SAGEConv

class dgl.nn.mxnet.conv.SAGEConv(in_feats, out_feats, aggregator_type='mean', feat_drop=0.0, bias=True, norm=None, activation=None)[source]

Bases: mxnet.gluon.block.Block

GraphSAGE layer from Inductive Representation Learning on Large Graphs

\[ \begin{align}\begin{aligned}h_{\mathcal{N}(i)}^{(l+1)} &= \mathrm{aggregate} \left(\{h_{j}^{l}, \forall j \in \mathcal{N}(i) \}\right)\\h_{i}^{(l+1)} &= \sigma \left(W \cdot \mathrm{concat} (h_{i}^{l}, h_{\mathcal{N}(i)}^{l+1}) \right)\\h_{i}^{(l+1)} &= \mathrm{norm}(h_{i}^{(l+1)})\end{aligned}\end{align} \]
Parameters
  • in_feats (int, or pair of ints) –

    Input feature size; i.e, the number of dimensions of \(h_i^{(l)}\).

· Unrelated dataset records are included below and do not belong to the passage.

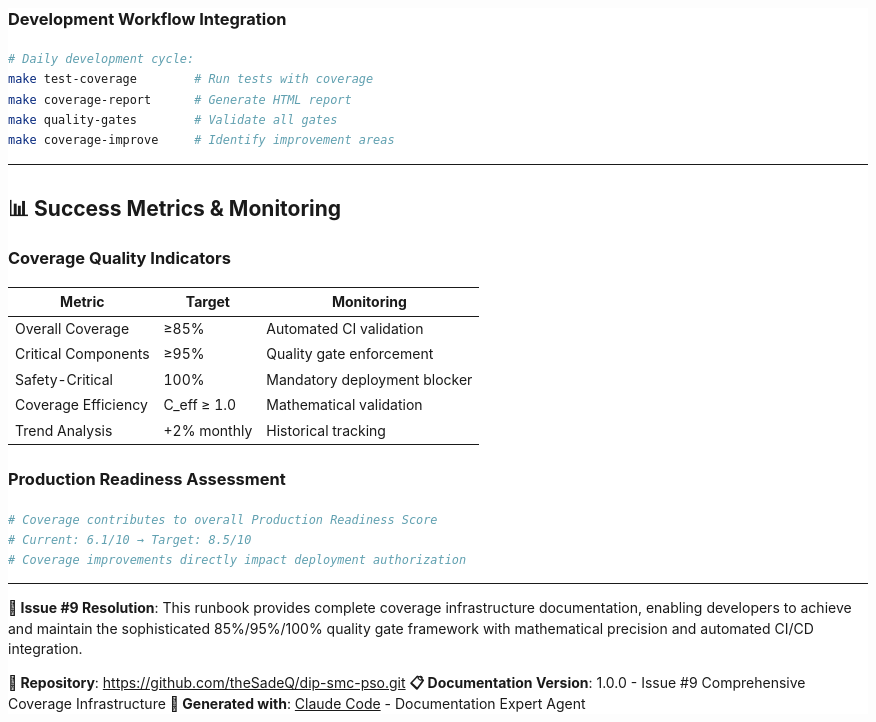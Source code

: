 ### Development Workflow Integration
```bash
# Daily development cycle:
make test-coverage        # Run tests with coverage
make coverage-report      # Generate HTML report
make quality-gates        # Validate all gates
make coverage-improve     # Identify improvement areas
```

---

## 📊 Success Metrics & Monitoring

### Coverage Quality Indicators

| **Metric** | **Target** | **Monitoring** |
|------------|------------|----------------|
| Overall Coverage | ≥85% | Automated CI validation |
| Critical Components | ≥95% | Quality gate enforcement |
| Safety-Critical | 100% | Mandatory deployment blocker |
| Coverage Efficiency | C_eff ≥ 1.0 | Mathematical validation |
| Trend Analysis | +2% monthly | Historical tracking |

### Production Readiness Assessment
```bash
# Coverage contributes to overall Production Readiness Score
# Current: 6.1/10 → Target: 8.5/10
# Coverage improvements directly impact deployment authorization
```

---

**🎯 Issue #9 Resolution**: This runbook provides complete coverage infrastructure documentation, enabling developers to achieve and maintain the sophisticated 85%/95%/100% quality gate framework with mathematical precision and automated CI/CD integration.

**🔗 Repository**: https://github.com/theSadeQ/dip-smc-pso.git
**📋 Documentation Version**: 1.0.0 - Issue #9 Comprehensive Coverage Infrastructure
**🤖 Generated with**: [Claude Code](https://claude.ai/code) - Documentation Expert Agent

    GATConv can be applied on homogeneous graph and unidirectional bipartite graph. If the layer applies on a unidirectional bipartite graph, in_feats specifies the input feature size on both the source and destination nodes. If a scalar is given, the source and destination node feature size would take the same value.

    If aggregator type is gcn, the feature size of source and destination nodes are required to be the same.

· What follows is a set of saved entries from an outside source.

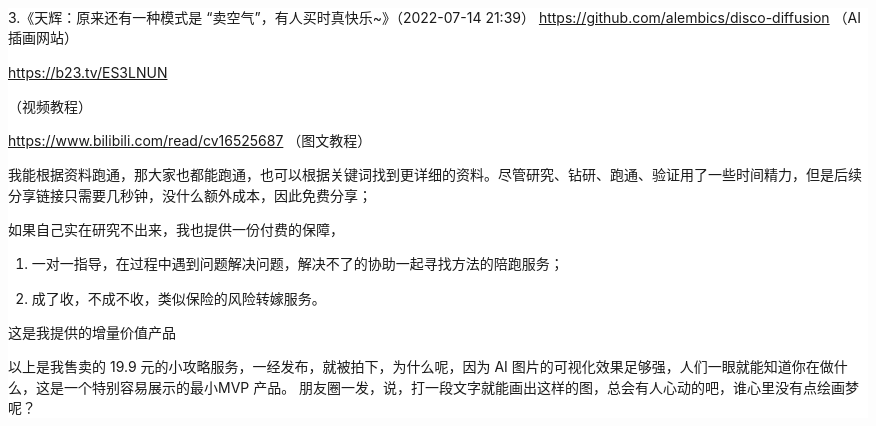 3.《天辉：原来还有⼀种模式是 “卖空⽓”，有⼈买时真快乐~》（2022-07-14 21:39） https://github.com/alembics/disco-diffusion （AI 插画⽹站） 

https://b23.tv/ES3LNUN 

（视频教程）

https://www.bilibili.com/read/cv16525687 （图⽂教程）

我能根据资料跑通，那⼤家也都能跑通，也可以根据关键词找到更详细的资料。尽管研究、钻研、跑通、验证⽤了⼀些时间精⼒，但是后续分享链接只需要⼏秒钟，没什么额外成本，因此免费分享；

如果⾃⼰实在研究不出来，我也提供⼀份付费的保障，

1. ⼀对⼀指导，在过程中遇到问题解决问题，解决不了的协助⼀起寻找⽅法的陪跑服务；

2. 成了收，不成不收，类似保险的⻛险转嫁服务。

这是我提供的增量价值产品

以上是我售卖的 19.9 元的⼩攻略服务，⼀经发布，就被拍下，为什么呢，因为 AI 图⽚的可视化效果⾜够强，⼈们⼀眼就能知道你在做什么，这是⼀个特别容易展⽰的最⼩MVP 产品。 朋友圈⼀发，说，打⼀段⽂字就能画出这样的图，总会有⼈⼼动的吧，谁⼼⾥没有点绘画梦呢？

  • out_feats (int) – Output feature size; i.e, the number of dimensions of \(h_i^{(l+1)}\).

  • aggregator_type (str) – Aggregator type to use (mean, gcn, pool, lstm).

  • feat_drop (float) – Dropout rate on features, default: 0.

  • bias (bool) – If True, adds a learnable bias to the output. Default: True.

  • norm (callable activation function/layer or None, optional) – If not None, applies normalization to the updated node features.

  • activation (callable activation function/layer or None, optional) – If not None, applies an activation function to the updated node features. Default: None.

Examples

>>> import dgl
>>> import numpy as np
>>> import mxnet as mx
>>> from dgl.nn import SAGEConv
>>>
>>> # Case 1: Homogeneous graph
>>> g = dgl.graph(([0,1,2,3,2,5], [1,2,3,4,0,3]))
>>> g = dgl.add_self_loop(g)
>>> feat = mx.nd.ones((6, 10))
>>> conv = SAGEConv(10, 2, 'pool')
>>> conv.initialize(ctx=mx.cpu(0))
>>> res = conv(g, feat)
>>> res
[[ 0.32144994 -0.8729614 ]
[ 0.32144994 -0.8729614 ]
[ 0.32144994 -0.8729614 ]
[ 0.32144994 -0.8729614 ]
[ 0.32144994 -0.8729614 ]
[ 0.32144994 -0.8729614 ]]
<NDArray 6x2 @cpu(0)>
>>> # Case 2: Unidirectional bipartite graph
>>> u = [0, 1, 0, 0, 1]
>>> v = [0, 1, 2, 3, 2]
>>> g = dgl.bipartite((u, v))
>>> u_fea = mx.nd.random.randn(2, 5)
>>> v_fea = mx.nd.random.randn(4, 10)
>>> conv = SAGEConv((5, 10), 2, 'pool')
>>> conv.initialize(ctx=mx.cpu(0))
>>> res = conv(g, (u_fea, v_fea))
>>> res
[[-0.60524774  0.7196473 ]
[ 0.8832787  -0.5928619 ]
[-1.8245722   1.159798  ]
[-1.0509381   2.2239418 ]]
<NDArray 4x2 @cpu(0)>
forward(graph, feat)[source]

Compute GraphSAGE layer.

Parameters
  • graph (DGLGraph) – The graph.

  • feat (mxnet.NDArray or pair of mxnet.NDArray) – If a single tensor is given, it represents the input feature of shape \((N, D_{in})\) where \(D_{in}\) is size of input feature, \(N\) is the number of nodes. If a pair of tensors are given, the pair must contain two tensors of shape \((N_{in}, D_{in_{src}})\) and \((N_{out}, D_{in_{dst}})\).

Returns

The output feature of shape \((N, D_{out})\) where \(D_{out}\) is size of output feature.